**Work item:** Repeat only the lines below from the one containing "- Detect unused" through the one containing "- Suggest permission", inclusive, exactly as written.

**Information supplied:**
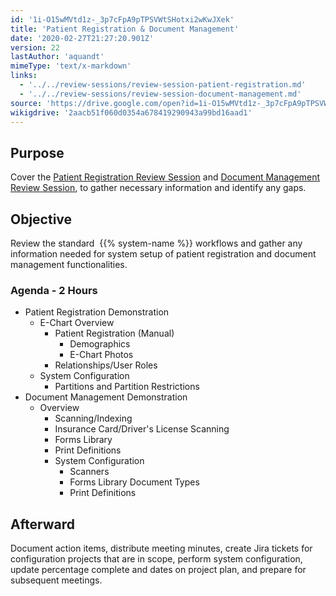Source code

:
```yaml
---
id: '1i-O15wMVtd1z-_3p7cFpA9pTPSVWtSHotxi2wKwJXek'
title: 'Patient Registration & Document Management'
date: '2020-02-27T21:27:20.901Z'
version: 22
lastAuthor: 'aquandt'
mimeType: 'text/x-markdown'
links:
  - '../../review-sessions/review-session-patient-registration.md'
  - '../../review-sessions/review-session-document-management.md'
source: 'https://drive.google.com/open?id=1i-O15wMVtd1z-_3p7cFpA9pTPSVWtSHotxi2wKwJXek'
wikigdrive: '2aacb51f060d0354a678419290943a99bd16aad1'
---
```

## Purpose

Cover the [Patient Registration Review Session](../../review-sessions/review-session-patient-registration.md) and [Document Management Review Session](../../review-sessions/review-session-document-management.md), to gather necessary information and identify any gaps.

## Objective

Review the standard  {{% system-name %}} workflows and gather any information needed for system setup of patient registration and document management functionalities.

### Agenda - 2 Hours

* Patient Registration Demonstration
    * E-Chart Overview
        * Patient Registration (Manual)
            * Demographics
            * E-Chart Photos
        * Relationships/User Roles
    * System Configuration
        * Partitions and Partition Restrictions
* Document Management Demonstration
    * Overview
        * Scanning/Indexing
        * Insurance Card/Driver's License Scanning
        * Forms Library
        * Print Definitions
        * System Configuration
            * Scanners
            * Forms Library Document Types
            * Print Definitions

## Afterward

Document action items, distribute meeting minutes, create Jira tickets for configuration projects that are in scope, perform system configuration, update percentage complete and dates on project plan, and prepare for subsequent meetings.
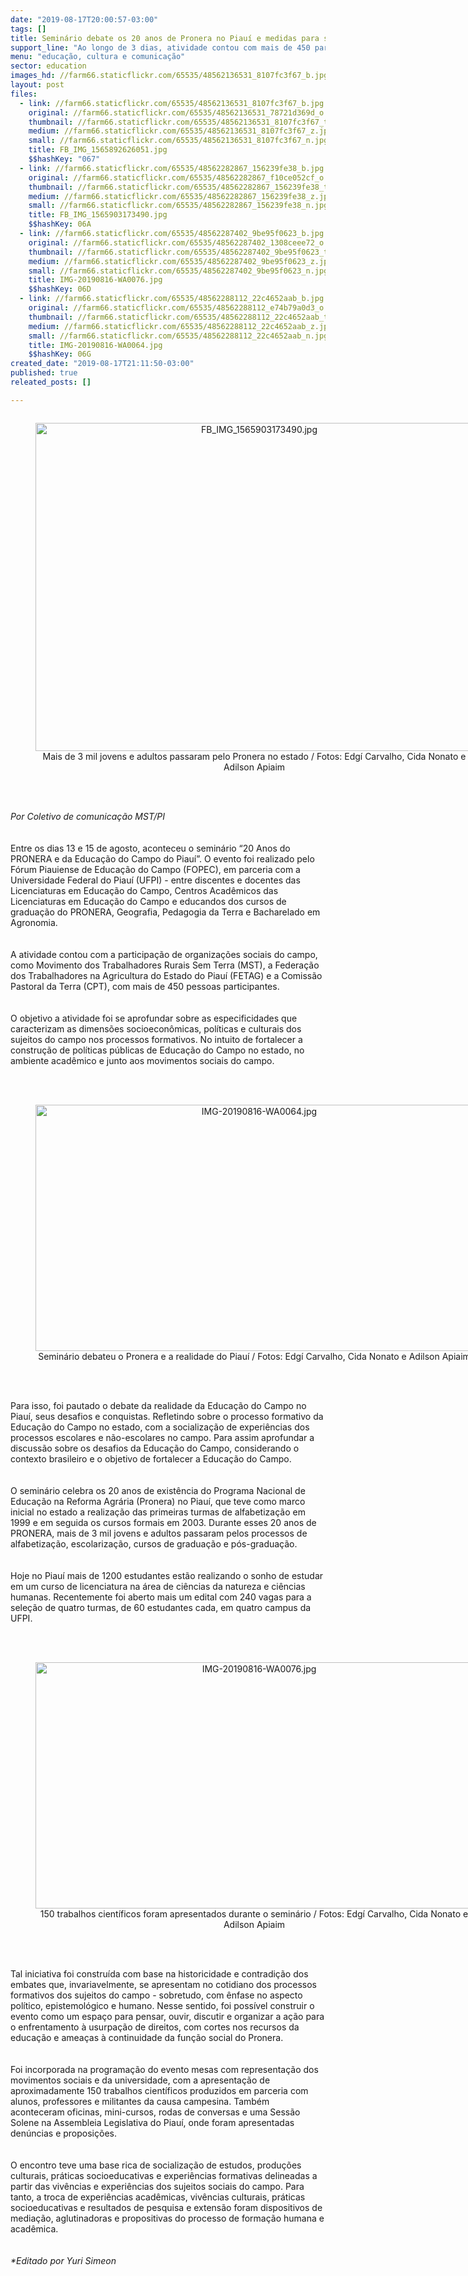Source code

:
 ```yaml
---
date: "2019-08-17T20:00:57-03:00"
tags: []
title: Seminário debate os 20 anos de Pronera no Piauí e medidas para sua continuidade
support_line: "Ao longo de 3 dias, atividade contou com mais de 450 participantes da universidade e de movimentos sociais."
menu: "educação, cultura e comunicação"
sector: education
images_hd: //farm66.staticflickr.com/65535/48562136531_8107fc3f67_b.jpg
layout: post
files:
  - link: //farm66.staticflickr.com/65535/48562136531_8107fc3f67_b.jpg
    original: //farm66.staticflickr.com/65535/48562136531_78721d369d_o.jpg
    thumbnail: //farm66.staticflickr.com/65535/48562136531_8107fc3f67_t.jpg
    medium: //farm66.staticflickr.com/65535/48562136531_8107fc3f67_z.jpg
    small: //farm66.staticflickr.com/65535/48562136531_8107fc3f67_n.jpg
    title: FB_IMG_1565892626051.jpg
    $$hashKey: "067"
  - link: //farm66.staticflickr.com/65535/48562282867_156239fe38_b.jpg
    original: //farm66.staticflickr.com/65535/48562282867_f10ce052cf_o.jpg
    thumbnail: //farm66.staticflickr.com/65535/48562282867_156239fe38_t.jpg
    medium: //farm66.staticflickr.com/65535/48562282867_156239fe38_z.jpg
    small: //farm66.staticflickr.com/65535/48562282867_156239fe38_n.jpg
    title: FB_IMG_1565903173490.jpg
    $$hashKey: 06A
  - link: //farm66.staticflickr.com/65535/48562287402_9be95f0623_b.jpg
    original: //farm66.staticflickr.com/65535/48562287402_1308ceee72_o.jpg
    thumbnail: //farm66.staticflickr.com/65535/48562287402_9be95f0623_t.jpg
    medium: //farm66.staticflickr.com/65535/48562287402_9be95f0623_z.jpg
    small: //farm66.staticflickr.com/65535/48562287402_9be95f0623_n.jpg
    title: IMG-20190816-WA0076.jpg
    $$hashKey: 06D
  - link: //farm66.staticflickr.com/65535/48562288112_22c4652aab_b.jpg
    original: //farm66.staticflickr.com/65535/48562288112_e74b79a0d3_o.jpg
    thumbnail: //farm66.staticflickr.com/65535/48562288112_22c4652aab_t.jpg
    medium: //farm66.staticflickr.com/65535/48562288112_22c4652aab_z.jpg
    small: //farm66.staticflickr.com/65535/48562288112_22c4652aab_n.jpg
    title: IMG-20190816-WA0064.jpg
    $$hashKey: 06G
created_date: "2019-08-17T21:11:50-03:00"
published: true
releated_posts: []

---
```

<div style="text-align:center">
<figure class="image" style="display:inline-block"><img alt="FB_IMG_1565903173490.jpg" height="525" src="//farm66.staticflickr.com/65535/48562282867_156239fe38_b.jpg" width="700" />
<figcaption>Mais de 3 mil jovens e adultos passaram pelo Pronera no estado / Fotos: Edg&iacute; Carvalho, Cida Nonato e Adilson Apiaim</figcaption>
</figure>
</div>

<p><br />
<br />
<em>Por Coletivo de comunica&ccedil;&atilde;o MST/PI</em><br />
<br />
<br />
Entre os dias 13 e 15 de agosto, aconteceu o semin&aacute;rio&nbsp;&ldquo;20 Anos do PRONERA e da Educa&ccedil;&atilde;o do Campo do Piau&iacute;&rdquo;. O evento foi realizado pelo F&oacute;rum Piauiense de Educa&ccedil;&atilde;o do Campo (FOPEC), em parceria com a Universidade Federal do Piau&iacute; (UFPI) - entre discentes e docentes das Licenciaturas em Educa&ccedil;&atilde;o do Campo, Centros Acad&ecirc;micos das Licenciaturas&nbsp;em Educa&ccedil;&atilde;o do Campo e&nbsp;educandos dos cursos de gradua&ccedil;&atilde;o do PRONERA,&nbsp;Geografia, Pedagogia da Terra e Bacharelado em Agronomia.&nbsp;<br />
<br />
<br />
A atividade contou com a participa&ccedil;&atilde;o de organiza&ccedil;&otilde;es sociais do campo, como&nbsp;Movimento dos Trabalhadores Rurais Sem Terra (MST), a Federa&ccedil;&atilde;o dos Trabalhadores na Agricultura do Estado do Piau&iacute;&nbsp;(FETAG) e a Comiss&atilde;o Pastoral da Terra (CPT), com mais de 450 pessoas participantes.<br />
<br />
<br />
O&nbsp;objetivo a atividade foi&nbsp;se aprofundar sobre as&nbsp;especificidades que caracterizam&nbsp;as dimens&otilde;es socioecon&ocirc;micas, pol&iacute;ticas e culturais dos sujeitos do campo nos processos formativos. No intuito&nbsp;de fortalecer a constru&ccedil;&atilde;o de pol&iacute;ticas p&uacute;blicas de Educa&ccedil;&atilde;o do Campo no estado, no ambiente acad&ecirc;mico e junto&nbsp;aos movimentos sociais do campo.&nbsp;<br />
<br />
&nbsp;</p>

<div style="text-align:center">
<figure class="image" style="display:inline-block"><img alt="IMG-20190816-WA0064.jpg" height="394" src="//farm66.staticflickr.com/65535/48562288112_22c4652aab_b.jpg" width="700" />
<figcaption>Semin&aacute;rio debateu o Pronera e a realidade do Piau&iacute; / Fotos: Edg&iacute; Carvalho, Cida Nonato e Adilson Apiaim</figcaption>
</figure>
</div>

<p><br />
<br />
Para isso, foi pautado o debate&nbsp;da&nbsp;realidade da Educa&ccedil;&atilde;o do Campo no Piau&iacute;, seus&nbsp;desafios e conquistas. Refletindo&nbsp;sobre o processo formativo da Educa&ccedil;&atilde;o do Campo no estado,&nbsp;com a socializa&ccedil;&atilde;o de&nbsp;experi&ecirc;ncias dos processos escolares e n&atilde;o-escolares no campo. Para assim aprofundar&nbsp;a discuss&atilde;o sobre os desafios da Educa&ccedil;&atilde;o do Campo,&nbsp;considerando o contexto brasileiro e o objetivo de fortalecer&nbsp;a Educa&ccedil;&atilde;o do Campo.<br />
<br />
<br />
O semin&aacute;rio celebra os&nbsp;20 anos de exist&ecirc;ncia do Programa Nacional de Educa&ccedil;&atilde;o na Reforma Agr&aacute;ria (Pronera)&nbsp;no Piau&iacute;, que teve como&nbsp;marco inicial no estado a realiza&ccedil;&atilde;o das primeiras turmas de alfabetiza&ccedil;&atilde;o em<br />
1999 e em seguida os cursos formais em 2003. Durante esses 20 anos de PRONERA, mais de 3 mil jovens e adultos passaram pelos processos de alfabetiza&ccedil;&atilde;o, escolariza&ccedil;&atilde;o, cursos de gradua&ccedil;&atilde;o e p&oacute;s-gradua&ccedil;&atilde;o.<br />
<br />
<br />
Hoje no Piau&iacute; mais de 1200 estudantes est&atilde;o realizando o sonho&nbsp;de estudar em um curso de licenciatura na &aacute;rea de ci&ecirc;ncias da natureza e ci&ecirc;ncias humanas. Recentemente foi aberto mais um edital com 240 vagas para a sele&ccedil;&atilde;o de quatro turmas, de 60 estudantes cada, em quatro campus da UFPI.<br />
<br />
&nbsp;</p>

<div style="text-align:center">
<figure class="image" style="display:inline-block"><img alt="IMG-20190816-WA0076.jpg" height="394" src="//farm66.staticflickr.com/65535/48562287402_9be95f0623_b.jpg" width="700" />
<figcaption>150 trabalhos cient&iacute;ficos foram apresentados durante o semin&aacute;rio / Fotos: Edg&iacute; Carvalho, Cida Nonato e Adilson Apiaim</figcaption>
</figure>
</div>

<p><br />
<br />
Tal iniciativa foi constru&iacute;da com base na historicidade e contradi&ccedil;&atilde;o dos embates que, invariavelmente, se apresentam no cotidiano dos processos formativos dos sujeitos do campo - sobretudo, com &ecirc;nfase no aspecto pol&iacute;tico, epistemol&oacute;gico e humano. Nesse sentido, foi poss&iacute;vel construir&nbsp;o evento como um espa&ccedil;o para pensar, ouvir, discutir e organizar&nbsp;a&nbsp;a&ccedil;&atilde;o para o enfrentamento &agrave; usurpa&ccedil;&atilde;o de direitos, com cortes nos recursos da educa&ccedil;&atilde;o e amea&ccedil;as &agrave; continuidade da fun&ccedil;&atilde;o social do Pronera.<br />
<br />
<br />
Foi incorporada na programa&ccedil;&atilde;o do evento mesas com representa&ccedil;&atilde;o dos movimentos sociais e da universidade, com a apresenta&ccedil;&atilde;o de aproximadamente 150 trabalhos cient&iacute;ficos produzidos em parceria com alunos, professores e militantes da causa campesina. Tamb&eacute;m aconteceram oficinas, mini-cursos, rodas de conversas e uma Sess&atilde;o Solene na Assembleia Legislativa do Piau&iacute;, onde foram apresentadas den&uacute;ncias e proposi&ccedil;&otilde;es.<br />
<br />
<br />
O encontro teve uma base rica de socializa&ccedil;&atilde;o de estudos, produ&ccedil;&otilde;es culturais, pr&aacute;ticas socioeducativas e experi&ecirc;ncias formativas delineadas a partir das viv&ecirc;ncias e experi&ecirc;ncias dos sujeitos sociais do campo. Para tanto, a troca de experi&ecirc;ncias acad&ecirc;micas, viv&ecirc;ncias culturais, pr&aacute;ticas socioeducativas e resultados de pesquisa e extens&atilde;o foram dispositivos de media&ccedil;&atilde;o, aglutinadoras e propositivas do processo de forma&ccedil;&atilde;o humana e acad&ecirc;mica.<br />
<br />
<br />
<em>*Editado por Yuri Simeon</em></p>
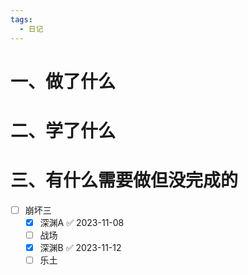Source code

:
 ```yaml
---
tags:
  - 日记
---
```




# 一、做了什么




# 二、学了什么




# 三、有什么需要做但没完成的

- [ ] 崩坏三
	- [x] 深渊A ✅ 2023-11-08
	- [ ] 战场
	- [x] 深渊B ✅ 2023-11-12
	- [ ] 乐土
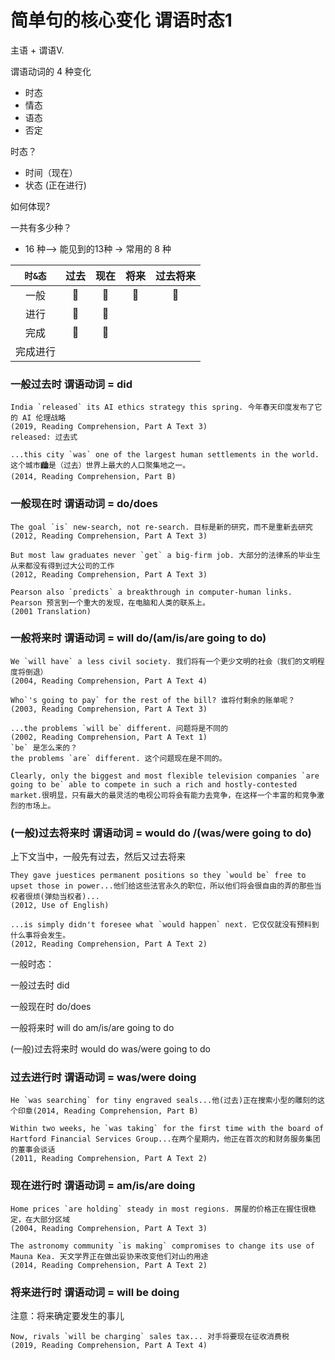 # 简单句的核心变化 谓语时态1

主语 + 谓语V.

谓语动词的 4 种变化
* 时态
* 情态
* 语态
* 否定

时态？
* 时间（现在）
* 状态 (正在进行)

如何体现?

一共有多少种？
* 16 种--> 能见到的13种 -> 常用的 8 种

|`时&态`|过去|现在|将来|过去将来|
|:-:|:-:|:-:|:-:|:-:|
|一般|📌|📌|📌|📌|
|进行|📌|📌|||
|完成|📌|📌|||
|完成进行|||||

### 一般过去时    谓语动词 = did
```
India `released` its AI ethics strategy this spring. 今年春天印度发布了它的 AI 伦理战略
(2019, Reading Comprehension, Part A Text 3)
released: 过去式

...this city `was` one of the largest human settlements in the world. 这个城市🏙是（过去）世界上最大的人口聚集地之一。
(2014, Reading Comprehension, Part B)
```

### 一般现在时    谓语动词 = do/does
```
The goal `is` new-search, not re-search. 目标是新的研究，而不是重新去研究
(2012, Reading Comprehension, Part A Text 3)

But most law graduates never `get` a big-firm job. 大部分的法律系的毕业生从来都没有得到过大公司的工作
(2012, Reading Comprehension, Part A Text 3)

Pearson also `predicts` a breakthrough in computer-human links. Pearson 预言到一个重大的发现，在电脑和人类的联系上。
(2001 Translation)
```

### 一般将来时    谓语动词 = will do/(am/is/are going to do)
```
We `will have` a less civil society. 我们将有一个更少文明的社会（我们的文明程度将倒退）
(2004, Reading Comprehension, Part A Text 4)

Who`'s going to pay` for the rest of the bill? 谁将付剩余的账单呢？
(2003, Reading Comprehension, Part A Text 3)

...the problems `will be` different. 问题将是不同的
(2002, Reading Comprehension, Part A Text 1)
`be` 是怎么来的？
the problems `are` different. 这个问题现在是不同的。

Clearly, only the biggest and most flexible television companies `are going to be` able to compete in such a rich and hostly-contested market.很明显，只有最大的最灵活的电视公司将会有能力去竞争，在这样一个丰富的和竞争激烈的市场上。

```

### (一般)过去将来时  谓语动词 = would do /(was/were going to do)

上下文当中，一般先有过去，然后又过去将来
```
They gave juestices permanent positions so they `would be` free to upset those in power...他们给这些法官永久的职位，所以他们将会很自由的弄的那些当权者很烦(弹劾当权者)...
(2012, Use of English)

...is simply didn't foresee what `would happen` next. 它仅仅就没有预料到什么事将会发生。
(2012, Reading Comprehension, Part A Text 2)
```

一般时态：

一般过去时     did

一般现在时     do/does

一般将来时     will do     am/is/are going to do

(一般)过去将来时 would do  was/were going to do


### 过去进行时       谓语动词 = was/were doing

```
He `was searching` for tiny engraved seals...他(过去)正在搜索小型的雕刻的这个印章(2014, Reading Comprehension, Part B)

Within two weeks, he `was taking` for the first time with the board of Hartford Financial Services Group...在两个星期内，他正在首次的和财务服务集团的董事会谈话
(2011, Reading Comprehension, Part A Text 2)

```

### 现在进行时     谓语动词 = am/is/are doing
```
Home prices `are holding` steady in most regions. 房屋的价格正在握住很稳定，在大部分区域
(2004, Reading Comprehension, Part A Text 3)

The astronomy community `is making` compromises to change its use of Mauna Kea. 天文学界正在做出妥协来改变他们对山的用途
(2014, Reading Comprehension, Part A Text 2)

```

### 将来进行时   谓语动词 = will be doing

注意：将来确定要发生的事儿

```
Now, rivals `will be charging` sales tax... 对手将要现在征收消费税
(2019, Reading Comprehension, Part A Text 4)
```






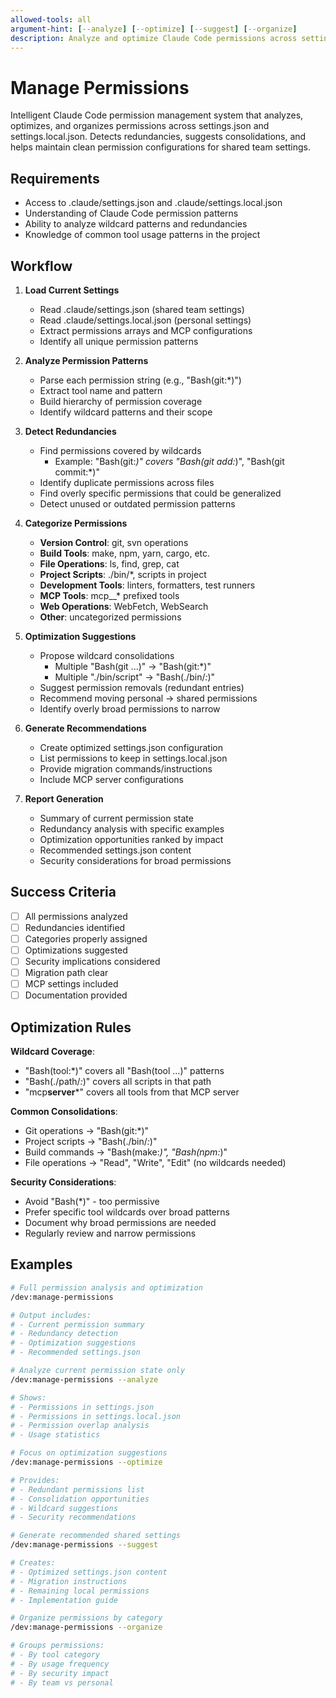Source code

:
 ```yaml
---
allowed-tools: all
argument-hint: [--analyze] [--optimize] [--suggest] [--organize]
description: Analyze and optimize Claude Code permissions across settings files
---
```


# Manage Permissions

Intelligent Claude Code permission management system that analyzes, optimizes, and organizes permissions across settings.json and settings.local.json. Detects redundancies, suggests consolidations, and helps maintain clean permission configurations for shared team settings.

## Requirements

- Access to .claude/settings.json and .claude/settings.local.json
- Understanding of Claude Code permission patterns
- Ability to analyze wildcard patterns and redundancies
- Knowledge of common tool usage patterns in the project

## Workflow

1. **Load Current Settings**
   - Read .claude/settings.json (shared team settings)
   - Read .claude/settings.local.json (personal settings)
   - Extract permissions arrays and MCP configurations
   - Identify all unique permission patterns

2. **Analyze Permission Patterns**
   - Parse each permission string (e.g., "Bash(git:\*)")
   - Extract tool name and pattern
   - Build hierarchy of permission coverage
   - Identify wildcard patterns and their scope

3. **Detect Redundancies**
   - Find permissions covered by wildcards
     - Example: "Bash(git:_)" covers "Bash(git add:_)", "Bash(git commit:\*)"
   - Identify duplicate permissions across files
   - Find overly specific permissions that could be generalized
   - Detect unused or outdated permission patterns

4. **Categorize Permissions**
   - **Version Control**: git, svn operations
   - **Build Tools**: make, npm, yarn, cargo, etc.
   - **File Operations**: ls, find, grep, cat
   - **Project Scripts**: ./bin/\*, scripts in project
   - **Development Tools**: linters, formatters, test runners
   - **MCP Tools**: mcp\_\_\* prefixed tools
   - **Web Operations**: WebFetch, WebSearch
   - **Other**: uncategorized permissions

5. **Optimization Suggestions**
   - Propose wildcard consolidations
     - Multiple "Bash(git ...)" → "Bash(git:\*)"
     - Multiple "./bin/script" → "Bash(./bin/_:_)"
   - Suggest permission removals (redundant entries)
   - Recommend moving personal → shared permissions
   - Identify overly broad permissions to narrow

6. **Generate Recommendations**
   - Create optimized settings.json configuration
   - List permissions to keep in settings.local.json
   - Provide migration commands/instructions
   - Include MCP server configurations

7. **Report Generation**
   - Summary of current permission state
   - Redundancy analysis with specific examples
   - Optimization opportunities ranked by impact
   - Recommended settings.json content
   - Security considerations for broad permissions

## Success Criteria

- [ ] All permissions analyzed
- [ ] Redundancies identified
- [ ] Categories properly assigned
- [ ] Optimizations suggested
- [ ] Security implications considered
- [ ] Migration path clear
- [ ] MCP settings included
- [ ] Documentation provided

## Optimization Rules

**Wildcard Coverage**:

- "Bash(tool:\*)" covers all "Bash(tool ...)" patterns
- "Bash(./path/_:_)" covers all scripts in that path
- "mcp**server**\*" covers all tools from that MCP server

**Common Consolidations**:

- Git operations → "Bash(git:\*)"
- Project scripts → "Bash(./bin/_:_)"
- Build commands → "Bash(make:_)", "Bash(npm:_)"
- File operations → "Read", "Write", "Edit" (no wildcards needed)

**Security Considerations**:

- Avoid "Bash(\*)" - too permissive
- Prefer specific tool wildcards over broad patterns
- Document why broad permissions are needed
- Regularly review and narrow permissions

## Examples

```bash
# Full permission analysis and optimization
/dev:manage-permissions

# Output includes:
# - Current permission summary
# - Redundancy detection
# - Optimization suggestions
# - Recommended settings.json
```

```bash
# Analyze current permission state only
/dev:manage-permissions --analyze

# Shows:
# - Permissions in settings.json
# - Permissions in settings.local.json
# - Permission overlap analysis
# - Usage statistics
```

```bash
# Focus on optimization suggestions
/dev:manage-permissions --optimize

# Provides:
# - Redundant permissions list
# - Consolidation opportunities
# - Wildcard suggestions
# - Security recommendations
```

```bash
# Generate recommended shared settings
/dev:manage-permissions --suggest

# Creates:
# - Optimized settings.json content
# - Migration instructions
# - Remaining local permissions
# - Implementation guide
```

```bash
# Organize permissions by category
/dev:manage-permissions --organize

# Groups permissions:
# - By tool category
# - By usage frequency
# - By security impact
# - By team vs personal
```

**Problem solution:**
   - Detect unused or outdated permission patterns

4. **Categorize Permissions**
   - **Version Control**: git, svn operations
   - **Build Tools**: make, npm, yarn, cargo, etc.
   - **File Operations**: ls, find, grep, cat
   - **Project Scripts**: ./bin/\*, scripts in project
   - **Development Tools**: linters, formatters, test runners
   - **MCP Tools**: mcp\_\_\* prefixed tools
   - **Web Operations**: WebFetch, WebSearch
   - **Other**: uncategorized permissions

5. **Optimization Suggestions**
   - Propose wildcard consolidations
     - Multiple "Bash(git ...)" → "Bash(git:\*)"
     - Multiple "./bin/script" → "Bash(./bin/_:_)"
   - Suggest permission removals (redundant entries)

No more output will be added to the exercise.